From the entries below, transcribe exactly the lines between the line holding "- [ ] Authentication issue" and the line holding "Provide a clear", inclusive; skip all other lines.
== == ==
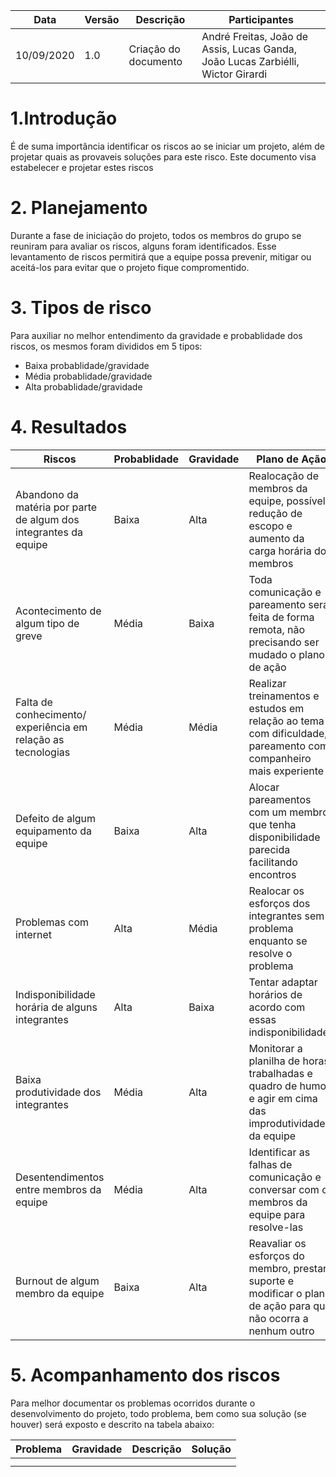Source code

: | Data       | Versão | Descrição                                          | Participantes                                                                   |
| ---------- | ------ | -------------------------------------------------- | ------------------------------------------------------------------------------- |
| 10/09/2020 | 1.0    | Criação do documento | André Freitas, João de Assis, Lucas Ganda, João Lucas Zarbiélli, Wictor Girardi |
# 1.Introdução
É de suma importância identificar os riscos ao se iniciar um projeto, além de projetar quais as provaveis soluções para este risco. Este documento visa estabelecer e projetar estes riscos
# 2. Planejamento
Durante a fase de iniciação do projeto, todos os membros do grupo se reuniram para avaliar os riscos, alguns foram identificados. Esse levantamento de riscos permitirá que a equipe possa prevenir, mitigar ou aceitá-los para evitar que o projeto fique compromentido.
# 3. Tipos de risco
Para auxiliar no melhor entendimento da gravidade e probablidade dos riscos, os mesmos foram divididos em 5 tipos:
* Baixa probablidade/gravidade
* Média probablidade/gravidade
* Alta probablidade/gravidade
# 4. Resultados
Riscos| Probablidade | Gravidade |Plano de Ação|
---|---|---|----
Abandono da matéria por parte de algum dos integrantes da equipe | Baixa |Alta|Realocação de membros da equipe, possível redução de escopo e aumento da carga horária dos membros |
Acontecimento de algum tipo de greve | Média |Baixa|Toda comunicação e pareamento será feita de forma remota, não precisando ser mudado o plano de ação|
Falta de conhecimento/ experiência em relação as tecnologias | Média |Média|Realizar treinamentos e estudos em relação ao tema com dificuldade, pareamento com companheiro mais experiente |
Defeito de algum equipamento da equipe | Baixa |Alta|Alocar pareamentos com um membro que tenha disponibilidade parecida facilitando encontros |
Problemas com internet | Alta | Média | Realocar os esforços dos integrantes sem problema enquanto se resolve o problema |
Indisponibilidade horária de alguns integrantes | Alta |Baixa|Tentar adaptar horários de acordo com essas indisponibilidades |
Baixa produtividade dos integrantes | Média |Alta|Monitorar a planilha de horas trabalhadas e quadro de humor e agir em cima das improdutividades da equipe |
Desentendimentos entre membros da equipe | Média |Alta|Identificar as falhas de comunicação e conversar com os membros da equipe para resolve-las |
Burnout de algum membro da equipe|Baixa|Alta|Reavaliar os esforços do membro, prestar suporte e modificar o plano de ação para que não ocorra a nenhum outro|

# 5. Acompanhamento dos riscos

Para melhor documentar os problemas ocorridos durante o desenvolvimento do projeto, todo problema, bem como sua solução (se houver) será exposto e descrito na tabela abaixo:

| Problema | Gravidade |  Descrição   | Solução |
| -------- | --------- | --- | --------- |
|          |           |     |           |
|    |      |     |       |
== == ==
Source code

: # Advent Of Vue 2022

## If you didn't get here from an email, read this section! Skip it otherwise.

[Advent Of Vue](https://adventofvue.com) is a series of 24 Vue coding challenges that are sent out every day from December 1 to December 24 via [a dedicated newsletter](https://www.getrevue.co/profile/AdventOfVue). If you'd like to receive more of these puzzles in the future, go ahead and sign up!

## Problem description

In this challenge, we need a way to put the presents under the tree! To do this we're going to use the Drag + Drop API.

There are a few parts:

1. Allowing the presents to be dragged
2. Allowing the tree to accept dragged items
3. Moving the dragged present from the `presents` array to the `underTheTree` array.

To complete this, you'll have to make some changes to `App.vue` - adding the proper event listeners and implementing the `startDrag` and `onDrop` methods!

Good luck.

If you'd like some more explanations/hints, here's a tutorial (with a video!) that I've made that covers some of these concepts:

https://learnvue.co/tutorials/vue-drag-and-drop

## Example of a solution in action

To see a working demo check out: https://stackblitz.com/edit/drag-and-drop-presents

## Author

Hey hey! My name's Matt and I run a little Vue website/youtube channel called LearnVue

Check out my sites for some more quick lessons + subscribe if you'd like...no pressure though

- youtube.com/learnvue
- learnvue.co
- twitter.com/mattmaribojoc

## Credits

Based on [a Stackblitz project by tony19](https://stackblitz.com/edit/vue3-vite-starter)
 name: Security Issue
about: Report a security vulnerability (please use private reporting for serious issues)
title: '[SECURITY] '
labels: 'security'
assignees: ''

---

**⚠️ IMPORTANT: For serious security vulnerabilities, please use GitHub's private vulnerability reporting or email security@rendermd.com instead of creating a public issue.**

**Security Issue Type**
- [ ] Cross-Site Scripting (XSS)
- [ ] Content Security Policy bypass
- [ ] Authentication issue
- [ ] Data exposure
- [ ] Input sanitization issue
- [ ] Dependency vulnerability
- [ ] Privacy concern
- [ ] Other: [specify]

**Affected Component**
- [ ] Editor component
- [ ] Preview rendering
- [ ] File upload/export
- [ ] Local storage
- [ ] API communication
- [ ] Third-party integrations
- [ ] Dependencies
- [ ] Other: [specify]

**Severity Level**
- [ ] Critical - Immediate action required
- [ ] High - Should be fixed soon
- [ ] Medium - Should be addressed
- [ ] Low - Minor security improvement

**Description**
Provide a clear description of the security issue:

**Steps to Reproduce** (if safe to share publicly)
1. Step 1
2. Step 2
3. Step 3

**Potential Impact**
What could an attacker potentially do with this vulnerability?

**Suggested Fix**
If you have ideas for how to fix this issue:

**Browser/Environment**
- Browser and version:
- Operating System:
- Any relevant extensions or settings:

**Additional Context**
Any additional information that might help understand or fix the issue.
== == ==
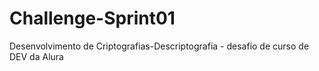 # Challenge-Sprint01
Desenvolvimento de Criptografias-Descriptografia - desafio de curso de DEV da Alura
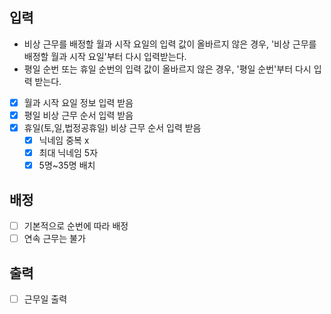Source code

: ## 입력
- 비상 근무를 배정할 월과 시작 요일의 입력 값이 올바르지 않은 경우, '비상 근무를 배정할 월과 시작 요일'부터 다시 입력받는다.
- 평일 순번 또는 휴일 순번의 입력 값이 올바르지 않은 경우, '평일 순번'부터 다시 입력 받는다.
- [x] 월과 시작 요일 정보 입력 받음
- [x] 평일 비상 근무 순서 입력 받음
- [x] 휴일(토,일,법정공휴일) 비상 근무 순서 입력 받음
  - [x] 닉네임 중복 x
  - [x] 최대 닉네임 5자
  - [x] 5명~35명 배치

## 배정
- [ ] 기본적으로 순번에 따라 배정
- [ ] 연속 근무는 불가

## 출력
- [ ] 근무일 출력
== == ==
_Solution_.
- [ ] Authentication issue
- [ ] Data exposure
- [ ] Input sanitization issue
- [ ] Dependency vulnerability
- [ ] Privacy concern
- [ ] Other: [specify]

**Affected Component**
- [ ] Editor component
- [ ] Preview rendering
- [ ] File upload/export
- [ ] Local storage
- [ ] API communication
- [ ] Third-party integrations
- [ ] Dependencies
- [ ] Other: [specify]

**Severity Level**
- [ ] Critical - Immediate action required
- [ ] High - Should be fixed soon
- [ ] Medium - Should be addressed
- [ ] Low - Minor security improvement

**Description**
Provide a clear description of the security issue:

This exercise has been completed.